| Supplied records |
'''
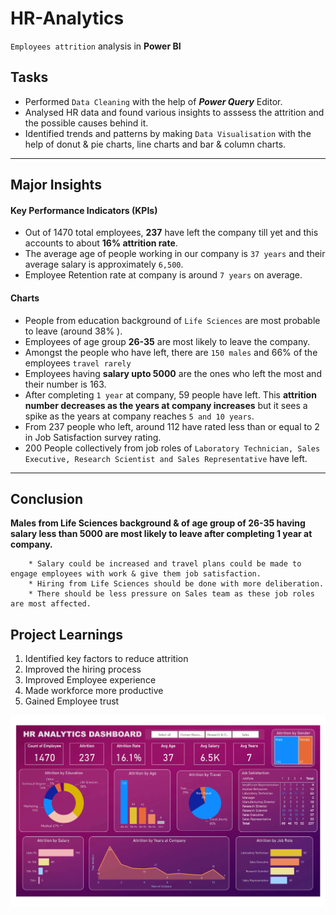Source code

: # HR-Analytics

``Employees attrition`` analysis in **Power BI**  

## Tasks 

- Performed ``Data Cleaning`` with the help of ***Power Query*** Editor.
- Analysed HR data and found various insights to asssess the attrition and the possible causes behind it.
- Identified trends and patterns by making ``Data Visualisation`` with the help of donut & pie charts, line charts and bar & column charts.

***
  
## Major Insights

#### Key Performance Indicators (KPIs)

- Out of 1470 total employees, **237** have left the company till yet and this accounts to about **16% attrition rate**.
- The average age of people working in our company is ``37 years`` and their average salary is approximately ``6,500``.
- Employee Retention rate at company is around ``7 years`` on average.

#### Charts

- People from education background of ``Life Sciences``  are most probable to leave (around 38% ).
- Employees of age group **26-35**  are most likely to leave the company.
- Amongst the people who have left, there are ``150 males`` and 66% of the employees ``travel rarely``
- Employees having **salary upto 5000** are the ones who left the most and their number is 163.
- After completing ``1 year`` at company, 59 people have left. This **attrition number decreases as the years at company increases** but it sees a spike as the years at company reaches ``5 and 10 years``.
- From 237 people who left, around 112 have rated less than or equal to 2 in Job Satisfaction survey rating.
- 200 People collectively from job roles of ``Laboratory Technician, Sales Executive, Research Scientist and Sales Representative`` have left. 
***

## Conclusion

**Males from Life Sciences background & of age group of 26-35 having salary less than 5000 are most likely to leave after completing 1 year at company.**  
```
    * Salary could be increased and travel plans could be made to engage employees with work & give them job satisfaction.
    * Hiring from Life Sciences should be done with more deliberation.
    * There should be less pressure on Sales team as these job roles are most affected.
```

## Project Learnings 

  1. Identified key factors to reduce attrition
  2. Improved the hiring process
  3. Improved Employee experience
  4. Made workforce more productive
  5. Gained Employee trust

![HR Analytics Report](https://github.com/manishankarjha/HR-Analytics/blob/main/HR%20Analytics%20Dashboard%20pic.png)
'''
Look above for the line containing "in **Power BI**" and the line containing "- Analysed HR". Transcribe both, with the lines between them, exactly.

``Employees attrition`` analysis in **Power BI**  

## Tasks 

- Performed ``Data Cleaning`` with the help of ***Power Query*** Editor.
- Analysed HR data and found various insights to asssess the attrition and the possible causes behind it.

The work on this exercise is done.